2E: “Bootstrapped estimates of the association between classifier uncertainty and drift rate. […]“.

4B: “Bootstrapped estimates of the association […]”.

– But if so, should the spiking NN model + the fMRI results not be compared to a simpler null model (e.g. with a weighted average of past responses) to know how much it's an improvement over previous work?

This is a correct assumption indeed. In fact, we have compared all pairwise variants of the HDDM model (i.e., an array of comparison hypotheses), along with a more rigid null model predicting average responses (Supp. Files 1 and 2). The drift-rate model shows the best fit to the observed data among this full set of model comparisons. We now make this clearer in the main text (Results):

“We compared models where single parameters changed in response to a switch, pairwise models where both parameters changed, and a null model that predicts no change in decision policy (Supp. Table 2, Supp. Table 3).”

However, we will admit that we did not compare the central linking hypothesis (between behavior, decision policies, and implementation systems) that is key to our central claim in the paper. To test an alternative linking hypothesis, we conducted the same analysis using boundary height as our target variable associated with classifier uncertainty in humans. We have previously shown that this parameter also adapts in response to a change in outcome uncertainty (Bond et al. 2021). Overall, this parameter fails to show an association with classifier uncertainty overall and in all but one subject, who has a weak positive association. Comparing this effect to the stronger effect association between classifier uncertainty and drift rate presents a more severe test of our primary hypothesis.

We now show the evoked response and association test for this new analysis in the supplemental materials (Figure 4 – Figure Supp. 1).

– A block switch every 10 trials seems very easy to learn (i.e. simply by counting). Did any of the four humans take this strategy?

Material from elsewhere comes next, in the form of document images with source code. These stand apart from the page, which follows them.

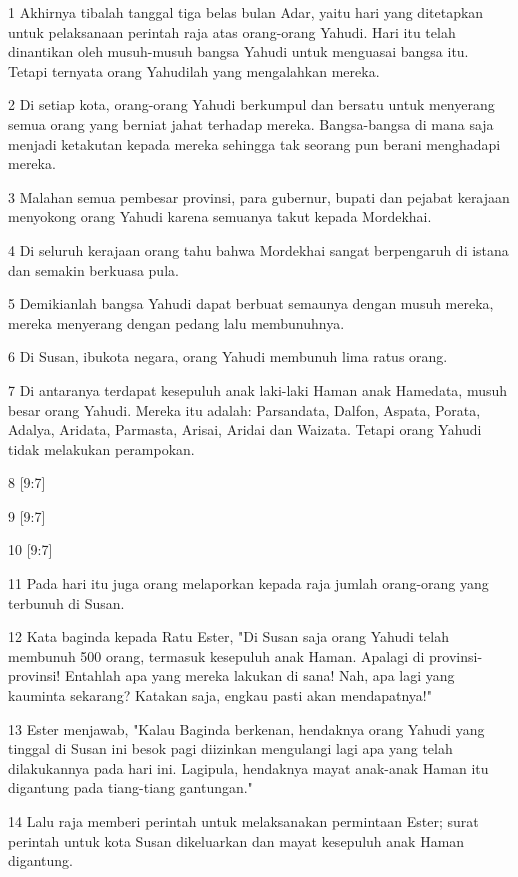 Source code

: \par 1 Akhirnya tibalah tanggal tiga belas bulan Adar, yaitu hari yang ditetapkan untuk pelaksanaan perintah raja atas orang-orang Yahudi. Hari itu telah dinantikan oleh musuh-musuh bangsa Yahudi untuk menguasai bangsa itu. Tetapi ternyata orang Yahudilah yang mengalahkan mereka.
\par 2 Di setiap kota, orang-orang Yahudi berkumpul dan bersatu untuk menyerang semua orang yang berniat jahat terhadap mereka. Bangsa-bangsa di mana saja menjadi ketakutan kepada mereka sehingga tak seorang pun berani menghadapi mereka.
\par 3 Malahan semua pembesar provinsi, para gubernur, bupati dan pejabat kerajaan menyokong orang Yahudi karena semuanya takut kepada Mordekhai.
\par 4 Di seluruh kerajaan orang tahu bahwa Mordekhai sangat berpengaruh di istana dan semakin berkuasa pula.
\par 5 Demikianlah bangsa Yahudi dapat berbuat semaunya dengan musuh mereka, mereka menyerang dengan pedang lalu membunuhnya.
\par 6 Di Susan, ibukota negara, orang Yahudi membunuh lima ratus orang.
\par 7 Di antaranya terdapat kesepuluh anak laki-laki Haman anak Hamedata, musuh besar orang Yahudi. Mereka itu adalah: Parsandata, Dalfon, Aspata, Porata, Adalya, Aridata, Parmasta, Arisai, Aridai dan Waizata. Tetapi orang Yahudi tidak melakukan perampokan.
\par 8 [9:7]
\par 9 [9:7]
\par 10 [9:7]
\par 11 Pada hari itu juga orang melaporkan kepada raja jumlah orang-orang yang terbunuh di Susan.
\par 12 Kata baginda kepada Ratu Ester, "Di Susan saja orang Yahudi telah membunuh 500 orang, termasuk kesepuluh anak Haman. Apalagi di provinsi-provinsi! Entahlah apa yang mereka lakukan di sana! Nah, apa lagi yang kauminta sekarang? Katakan saja, engkau pasti akan mendapatnya!"
\par 13 Ester menjawab, "Kalau Baginda berkenan, hendaknya orang Yahudi yang tinggal di Susan ini besok pagi diizinkan mengulangi lagi apa yang telah dilakukannya pada hari ini. Lagipula, hendaknya mayat anak-anak Haman itu digantung pada tiang-tiang gantungan."
\par 14 Lalu raja memberi perintah untuk melaksanakan permintaan Ester; surat perintah untuk kota Susan dikeluarkan dan mayat kesepuluh anak Haman digantung.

Thank you for pointing out a lack of clarity in our design description. It is correct that a predictable change would lead to a simple strategy for humans to adopt. In order to avoid this the imposed block switches were generated using a Poisson distribution, so they were stochastic with an average rate ranging from 10 to 30 trials, depending on the testing session.

We can see where this confusion arose, given that we did not have this concern in our simple model (which does not have these sort of anticipatory mechanisms) which we described before the human data. We now clarify the difference in task design between model and human experiments in the Results:

“The experimental task followed the same general structure as our prior work (Bond et al. 2021), with the exception that block switches were deterministic for the model, happening every 10 trials, whereas in actual experiments they are generated probabilistically so as to increase the uncertainty of participant expectations of the timing of outcome switches.”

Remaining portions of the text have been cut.